O autor da crónica da Guiné, que muitas vezes chamara Mouros aos Berberes e aos avermelhados Tuaregues como aos negros, discrimina bem, desde certa data o chão dos Mouros, a Mauritânia, da terra dos negros. Ocupando-se da viagem de Dinis Dias ao chão guineense, assevera que ele “nunca quis amainar, até que passou a terra dos Mouros, e chegou à terra dos negros que são chamados guinéus”. Pela primeira vez, Azurara marca a separação geográfica clássica entre Berberes da Mauritânia e os negros, depois reproduzida por Cadamosto, por João de Barros, por Duarte Pacheco, por André Alvares de Almada e ainda outros.

João de Barros observa ter sido Djennê, outrora, mais célebre de que Tungubutú e que esta é a cidade principal das que marginam o rio Senegal. O cronista confunde o Senegal com o Níger, mas é bem explícito acerca da origem da palavra Guiné. Barros dá a entender que povos vários, indígenas, traficavam connosco em Arguim. Declina os nomes deles, todos ou quase todos ainda identificáveis e relacionados com os mercadores de Djennê.

Tudo isto prova, suficientemente, a identificação e assimilação de Djennê como sinónimo da terra dos negros, como base etimológica, histórca e geográfica da palavra Guiné, em uso desde o século XV.

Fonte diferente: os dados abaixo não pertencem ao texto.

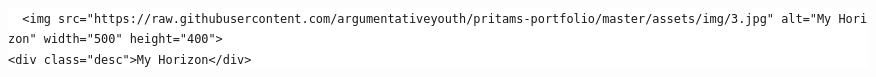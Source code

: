       <img src="https://raw.githubusercontent.com/argumentativeyouth/pritams-portfolio/master/assets/img/3.jpg" alt="My Horizon" width="500" height="400">
    <div class="desc">My Horizon</div>
  </div>
</div>
<div class="responsive">
  <div class="gallery">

Tungubutú e Djennê figuram ainda nos mapas de África. Tunbugutú constitui hoje apenas uma recordação do passado relativamente glorioso e brilhante, desfeito pelo tempo. Imponente outrora, guarda dessa imponência toda somente altíssima torre, de perto de 53 metros, que vigia, como velho e gigantesco cipreste, as ruínas mais ou menos majestosas, da vetusta cidade adormecida.

Sobre uma falésia, divisam-se também as ruínas impressionantes de Djennê, outrora capital de grande e próspero império, cujos palácios, desmantelados, nitidamente inspirados na arquitetura berbere, sonham com o esplendor de antanho.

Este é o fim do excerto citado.